Одни говорили – мать его родила мёртвого, а потом поворожила, и жизнь-то в него потекла со всей округи. Другие твердили – живым родился, нормальным, только не от папки своего, а от мага какого странствующего, с кровью их лютой, то бишь и не к сиське первым делом приложился, а ко всему кругом, что дышит.

У Тиля любимая сказка другая была – что он так же вот от мага нагулян, а кругом всё мрет, если Тилю не дать, что он хочет. Расстроишь дитя – и прощай полдеревни. Тиль, когда узнал, не смог не поглумиться: вот соседка на него раз накричала, так он ночью полкурятника у неё вынес, да так чисто, словно Ташш сама прибрала. Соседка в холод, а Тиль у забора её прогуливается туда-сюда, насвистывает. Соседка в плач, ему в ноги, «прости, прости дуру!». Простил он её тогда за десять банок повидла и мешочек сахара – тяжёлый, в кулак не помещался.

Ему эта сказка потом ещё много добра принесла – и проблем, когда мамка узнала.

А все же Моривиль, собака старая, не соврала – жил Тиль и вправду как-то дурно.

И недолго ему, видать, оставалось.

Тиль постучал костяшками по мутному стеклу. Пробежался пальцами по стыку стекла и камня – сидело как влитое, ни рамы, ни ручки, чтоб потянуть и впустить в эту клятую клетушку глоток воздуха. Снаружи-то недурно сейчас – стыло поутру, зимние ветра с осенними миловались, и пахло то листьями прелыми, то снегом, ещё не выпавшим.

Только ему, Тилю, может, до снега и не дожить.

Рука дрогнула. Ладонь сложилась в кулак, стукнула толстое стекло. Тиль отвернулся, задёрнул тяжёлые шторы. Отступил на шаг, оглядел их хорошенько – ну вы посмотрите, метров пять на эту красотень угрохали. Да это тряпьё продать – год жить припеваючи можно. И вышивка золотыми нитями, ну конечно. Тиль тряхнул головой, откидывая растрёпанные кудри с лица, протянул руку, дёрнул ненавистную штору. Та не поддалась. Дёрнул снова, почти повис на ней. Изогнул уголок рта, услышав треск.

Величество о своих прислужниках-однодневках, видать, заботился. Покои ему выдал вон какие – шторы, столик с ножками, как у паука-сенокосца, кровать такая, что с пятью девками там улечься можно.
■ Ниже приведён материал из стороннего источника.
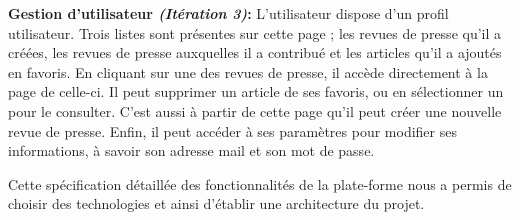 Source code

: 	\textbf{Gestion d'utilisateur \textit{(Itération 3)}:} L'utilisateur dispose d'un profil utilisateur. Trois listes sont présentes sur cette page ; les revues de presse qu'il a créées, les revues de presse auxquelles il a contribué et les articles qu'il a ajoutés en favoris. En cliquant sur une des revues de presse, il accède directement à la page de celle-ci. Il peut supprimer un article de ses favoris, ou en sélectionner un pour le consulter. C'est aussi à partir de cette page qu'il peut créer une nouvelle revue de presse. Enfin, il peut accéder à ses paramètres pour modifier ses informations, à savoir son adresse mail et son mot de passe.

Cette spécification détaillée des fonctionnalités de la plate-forme nous a permis de choisir des technologies et ainsi d'établir une architecture du projet.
Полки вон от книжек ломятся – да Тиль столько книг за всю жизнь в руках не держал, сколько тут их натащили, а он не в земле свои шестнадцать лет копался – у книжного мастера работал, эти самые книжки переписывал.

После того как шторы упали на пол грудой тряпья, Тиль взялся за кровать. Стянул здоровенное одеяло и кинул к шторам, нашёл в столе чернила, щедро плеснул сверху. Выскреб из чернильницы остатки прямо пальцем, нарисовал на стене птичку, задницу и лошадь – на этом таланты кончились. Сдёрнул простыни, подрал на лоскуты и сложил в углу комнаты аккуратной кучкой. Голыми руками разодрал подушку и швырнул в воздух – пух закружил по комнате, словно тёплый колдовской снег.

Выпрямился, уперев руки в бока, сдул с лица несколько упавших пушинок, почесал нос. Неторопливо подошёл к полкам, снял первую попавшуюся книгу. «Семьсот двадцать восемь дней великого путешественника и первооткрывателя Бетруччи Безымянного». Хмыкнул недоверчиво, полистал. Ну точно же не оригинал. Вон и рисунки косые – копировал какой-то пьянчуга после кутежа, не иначе. Не выдержал, на мгновение прижался носом к страницам.

Книжка пахла пылью и старыми чернилами, и совсем немного – маслом. Тиль провёл пальцем по странице, потёр один о другой. И правда, масло.

– Господин, прошу прощ… Твою козу через забор!

Тиль вздрогнул, оглянулся, так и продолжая задумчиво растирать масло между пальцев. На пороге покоев, прижав к груди полный воды таз, стояла упитанная тётка с торчащими из-под дурацкого чепца кудряшками и очумело вертела головой. Таз опасно покачивался. Тётка вытаращилась на кровать, охнула, заметила посиневшие шторы, всхлипнула, нашарила взглядом рисунки на стене – и пошатнулась.